EXERCISE REQUIREMENTS
This exercise needs the complete data reproduced exactly.

RECORDS TO USE
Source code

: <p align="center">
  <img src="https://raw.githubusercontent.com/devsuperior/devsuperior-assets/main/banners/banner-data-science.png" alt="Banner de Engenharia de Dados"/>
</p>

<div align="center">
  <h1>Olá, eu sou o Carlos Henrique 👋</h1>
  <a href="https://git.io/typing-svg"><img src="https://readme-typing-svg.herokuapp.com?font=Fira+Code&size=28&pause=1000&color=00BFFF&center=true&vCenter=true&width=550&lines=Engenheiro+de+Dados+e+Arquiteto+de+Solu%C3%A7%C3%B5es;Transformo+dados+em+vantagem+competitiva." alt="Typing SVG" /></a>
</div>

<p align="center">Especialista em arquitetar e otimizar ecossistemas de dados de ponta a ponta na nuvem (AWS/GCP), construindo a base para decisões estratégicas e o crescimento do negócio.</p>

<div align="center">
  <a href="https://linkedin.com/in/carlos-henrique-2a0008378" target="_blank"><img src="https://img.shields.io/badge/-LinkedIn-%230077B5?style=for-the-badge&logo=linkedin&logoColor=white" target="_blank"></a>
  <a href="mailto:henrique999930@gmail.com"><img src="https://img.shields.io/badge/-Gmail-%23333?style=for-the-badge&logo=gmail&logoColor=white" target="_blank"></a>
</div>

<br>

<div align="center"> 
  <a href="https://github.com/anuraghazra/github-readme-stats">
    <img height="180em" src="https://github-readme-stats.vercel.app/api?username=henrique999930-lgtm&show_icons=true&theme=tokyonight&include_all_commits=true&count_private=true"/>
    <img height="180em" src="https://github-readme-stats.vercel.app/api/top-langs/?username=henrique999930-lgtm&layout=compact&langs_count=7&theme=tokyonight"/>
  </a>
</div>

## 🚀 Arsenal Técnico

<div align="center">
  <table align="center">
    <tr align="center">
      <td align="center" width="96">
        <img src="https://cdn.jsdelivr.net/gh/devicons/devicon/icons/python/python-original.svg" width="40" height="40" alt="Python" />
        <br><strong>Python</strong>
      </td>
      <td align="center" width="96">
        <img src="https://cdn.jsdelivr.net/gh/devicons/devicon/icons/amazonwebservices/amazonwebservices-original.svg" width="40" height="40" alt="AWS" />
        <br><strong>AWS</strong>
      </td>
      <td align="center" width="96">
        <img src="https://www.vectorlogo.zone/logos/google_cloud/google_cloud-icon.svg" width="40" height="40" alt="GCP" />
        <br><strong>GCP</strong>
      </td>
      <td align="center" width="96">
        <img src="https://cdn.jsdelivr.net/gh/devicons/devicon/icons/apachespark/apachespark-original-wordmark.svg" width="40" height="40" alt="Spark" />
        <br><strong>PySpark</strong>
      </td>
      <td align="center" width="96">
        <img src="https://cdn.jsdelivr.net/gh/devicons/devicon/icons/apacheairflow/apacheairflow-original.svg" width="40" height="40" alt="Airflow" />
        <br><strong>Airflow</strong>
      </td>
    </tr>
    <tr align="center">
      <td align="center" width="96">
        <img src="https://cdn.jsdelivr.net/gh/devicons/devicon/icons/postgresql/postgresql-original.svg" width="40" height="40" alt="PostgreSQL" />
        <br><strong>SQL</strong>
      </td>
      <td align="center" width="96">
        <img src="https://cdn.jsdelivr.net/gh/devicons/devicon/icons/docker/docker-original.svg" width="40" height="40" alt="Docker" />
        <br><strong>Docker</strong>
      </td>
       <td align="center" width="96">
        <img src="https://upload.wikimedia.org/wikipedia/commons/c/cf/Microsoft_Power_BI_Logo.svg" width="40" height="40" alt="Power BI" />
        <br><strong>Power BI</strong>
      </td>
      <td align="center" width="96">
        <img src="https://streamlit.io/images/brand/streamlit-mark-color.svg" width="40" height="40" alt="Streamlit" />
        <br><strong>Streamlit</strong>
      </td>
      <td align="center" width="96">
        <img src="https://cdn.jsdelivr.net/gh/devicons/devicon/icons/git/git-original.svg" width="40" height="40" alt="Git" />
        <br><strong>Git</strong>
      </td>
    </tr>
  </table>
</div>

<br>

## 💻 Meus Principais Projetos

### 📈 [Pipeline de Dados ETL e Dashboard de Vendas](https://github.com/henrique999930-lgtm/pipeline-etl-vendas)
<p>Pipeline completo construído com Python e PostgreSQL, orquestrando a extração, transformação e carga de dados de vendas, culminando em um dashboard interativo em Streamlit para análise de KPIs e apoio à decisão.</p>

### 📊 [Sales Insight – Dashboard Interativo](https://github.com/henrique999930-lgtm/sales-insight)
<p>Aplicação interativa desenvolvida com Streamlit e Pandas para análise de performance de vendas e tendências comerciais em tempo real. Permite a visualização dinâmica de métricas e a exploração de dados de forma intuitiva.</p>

WRITTEN RESPONSE
Source code

: <p align="center">
  <img src="https://raw.githubusercontent.com/devsuperior/devsuperior-assets/main/banners/banner-data-science.png" alt="Banner de Engenharia de Dados"/>
</p>

<div align="center">
  <h1>Olá, eu sou o Carlos Henrique 👋</h1>
  <a href="https://git.io/typing-svg"><img src="https://readme-typing-svg.herokuapp.com?font=Fira+Code&size=28&pause=1000&color=00BFFF&center=true&vCenter=true&width=550&lines=Engenheiro+de+Dados+e+Arquiteto+de+Solu%C3%A7%C3%B5es;Transformo+dados+em+vantagem+competitiva." alt="Typing SVG" /></a>
</div>

<p align="center">Especialista em arquitetar e otimizar ecossistemas de dados de ponta a ponta na nuvem (AWS/GCP), construindo a base para decisões estratégicas e o crescimento do negócio.</p>

<div align="center">
  <a href="https://linkedin.com/in/carlos-henrique-2a0008378" target="_blank"><img src="https://img.shields.io/badge/-LinkedIn-%230077B5?style=for-the-badge&logo=linkedin&logoColor=white" target="_blank"></a>
  <a href="mailto:henrique999930@gmail.com"><img src="https://img.shields.io/badge/-Gmail-%23333?style=for-the-badge&logo=gmail&logoColor=white" target="_blank"></a>
</div>

<br>

<div align="center"> 
  <a href="https://github.com/anuraghazra/github-readme-stats">
    <img height="180em" src="https://github-readme-stats.vercel.app/api?username=henrique999930-lgtm&show_icons=true&theme=tokyonight&include_all_commits=true&count_private=true"/>
    <img height="180em" src="https://github-readme-stats.vercel.app/api/top-langs/?username=henrique999930-lgtm&layout=compact&langs_count=7&theme=tokyonight"/>
  </a>
</div>

## 🚀 Arsenal Técnico

<div align="center">
  <table align="center">
    <tr align="center">
      <td align="center" width="96">
        <img src="https://cdn.jsdelivr.net/gh/devicons/devicon/icons/python/python-original.svg" width="40" height="40" alt="Python" />
        <br><strong>Python</strong>
      </td>
      <td align="center" width="96">
        <img src="https://cdn.jsdelivr.net/gh/devicons/devicon/icons/amazonwebservices/amazonwebservices-original.svg" width="40" height="40" alt="AWS" />
        <br><strong>AWS</strong>
      </td>
      <td align="center" width="96">
        <img src="https://www.vectorlogo.zone/logos/google_cloud/google_cloud-icon.svg" width="40" height="40" alt="GCP" />
        <br><strong>GCP</strong>
      </td>
      <td align="center" width="96">
        <img src="https://cdn.jsdelivr.net/gh/devicons/devicon/icons/apachespark/apachespark-original-wordmark.svg" width="40" height="40" alt="Spark" />
        <br><strong>PySpark</strong>
      </td>
      <td align="center" width="96">
        <img src="https://cdn.jsdelivr.net/gh/devicons/devicon/icons/apacheairflow/apacheairflow-original.svg" width="40" height="40" alt="Airflow" />
        <br><strong>Airflow</strong>
      </td>
    </tr>
    <tr align="center">
      <td align="center" width="96">
        <img src="https://cdn.jsdelivr.net/gh/devicons/devicon/icons/postgresql/postgresql-original.svg" width="40" height="40" alt="PostgreSQL" />
        <br><strong>SQL</strong>
      </td>
      <td align="center" width="96">
        <img src="https://cdn.jsdelivr.net/gh/devicons/devicon/icons/docker/docker-original.svg" width="40" height="40" alt="Docker" />
        <br><strong>Docker</strong>
      </td>
       <td align="center" width="96">
        <img src="https://upload.wikimedia.org/wikipedia/commons/c/cf/Microsoft_Power_BI_Logo.svg" width="40" height="40" alt="Power BI" />
        <br><strong>Power BI</strong>
      </td>
      <td align="center" width="96">
        <img src="https://streamlit.io/images/brand/streamlit-mark-color.svg" width="40" height="40" alt="Streamlit" />
        <br><strong>Streamlit</strong>
      </td>
      <td align="center" width="96">
        <img src="https://cdn.jsdelivr.net/gh/devicons/devicon/icons/git/git-original.svg" width="40" height="40" alt="Git" />
        <br><strong>Git</strong>
      </td>
    </tr>
  </table>
</div>

<br>

## 💻 Meus Principais Projetos

### 📈 [Pipeline de Dados ETL e Dashboard de Vendas](https://github.com/henrique999930-lgtm/pipeline-etl-vendas)
<p>Pipeline completo construído com Python e PostgreSQL, orquestrando a extração, transformação e carga de dados de vendas, culminando em um dashboard interativo em Streamlit para análise de KPIs e apoio à decisão.</p>

### 📊 [Sales Insight – Dashboard Interativo](https://github.com/henrique999930-lgtm/sales-insight)
<p>Aplicação interativa desenvolvida com Streamlit e Pandas para análise de performance de vendas e tendências comerciais em tempo real. Permite a visualização dinâmica de métricas e a exploração de dados de forma intuitiva.</p>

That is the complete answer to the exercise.